- **GOAL OF THE EXERCISE**
Set the data down again, exactly as it reads, but without the pictures.

- **DATA SECTION**
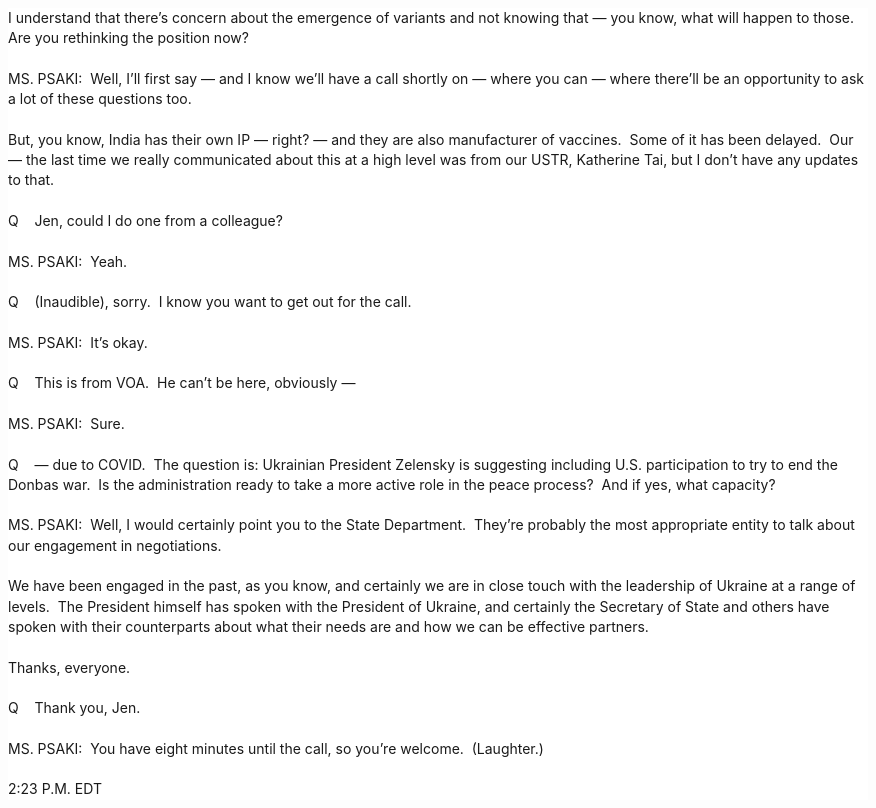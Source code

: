I understand that there’s concern about the emergence of variants and
not knowing that — you know, what will happen to those.  Are you
rethinking the position now?  
   
MS. PSAKI:  Well, I’ll first say — and I know we’ll have a call shortly
on — where you can — where there’ll be an opportunity to ask a lot of
these questions too.  
   
But, you know, India has their own IP — right? — and they are also
manufacturer of vaccines.  Some of it has been delayed.  Our — the last
time we really communicated about this at a high level was from our
USTR, Katherine Tai, but I don’t have any updates to that.  
   
Q    Jen, could I do one from a colleague?  
   
MS. PSAKI:  Yeah.  
   
Q    (Inaudible), sorry.  I know you want to get out for the call.  
   
MS. PSAKI:  It’s okay.  
   
Q    This is from VOA.  He can’t be here, obviously —  
   
MS. PSAKI:  Sure.  
   
Q    — due to COVID.  The question is: Ukrainian President Zelensky is
suggesting including U.S. participation to try to end the Donbas war. 
Is the administration ready to take a more active role in the peace
process?  And if yes, what capacity?  
   
MS. PSAKI:  Well, I would certainly point you to the State Department. 
They’re probably the most appropriate entity to talk about our
engagement in negotiations.   
   
We have been engaged in the past, as you know, and certainly we are in
close touch with the leadership of Ukraine at a range of levels.  The
President himself has spoken with the President of Ukraine, and
certainly the Secretary of State and others have spoken with their
counterparts about what their needs are and how we can be effective
partners.  
   
Thanks, everyone.  
   
Q    Thank you, Jen.  
   
MS. PSAKI:  You have eight minutes until the call, so you’re welcome. 
(Laughter.)  
   
2:23 P.M. EDT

- **WRITTEN SOLUTION**
Source code

:I understand that there’s concern about the emergence of variants and
not knowing that — you know, what will happen to those.  Are you
rethinking the position now?  
   
MS. PSAKI:  Well, I’ll first say — and I know we’ll have a call shortly
on — where you can — where there’ll be an opportunity to ask a lot of
these questions too.  
   
But, you know, India has their own IP — right? — and they are also
manufacturer of vaccines.  Some of it has been delayed.  Our — the last
time we really communicated about this at a high level was from our
USTR, Katherine Tai, but I don’t have any updates to that.  
   
Q    Jen, could I do one from a colleague?  
   
MS. PSAKI:  Yeah.  
   
Q    (Inaudible), sorry.  I know you want to get out for the call.  
   
MS. PSAKI:  It’s okay.  
   
Q    This is from VOA.  He can’t be here, obviously —  
   
MS. PSAKI:  Sure.  
   
Q    — due to COVID.  The question is: Ukrainian President Zelensky is
suggesting including U.S. participation to try to end the Donbas war. 
Is the administration ready to take a more active role in the peace
process?  And if yes, what capacity?  
   
MS. PSAKI:  Well, I would certainly point you to the State Department. 
They’re probably the most appropriate entity to talk about our
engagement in negotiations.   
   
We have been engaged in the past, as you know, and certainly we are in
close touch with the leadership of Ukraine at a range of levels.  The
President himself has spoken with the President of Ukraine, and
certainly the Secretary of State and others have spoken with their
counterparts about what their needs are and how we can be effective
partners.  
   
Thanks, everyone.  
   
Q    Thank you, Jen.  
   
MS. PSAKI:  You have eight minutes until the call, so you’re welcome. 
(Laughter.)  
   
2:23 P.M. EDT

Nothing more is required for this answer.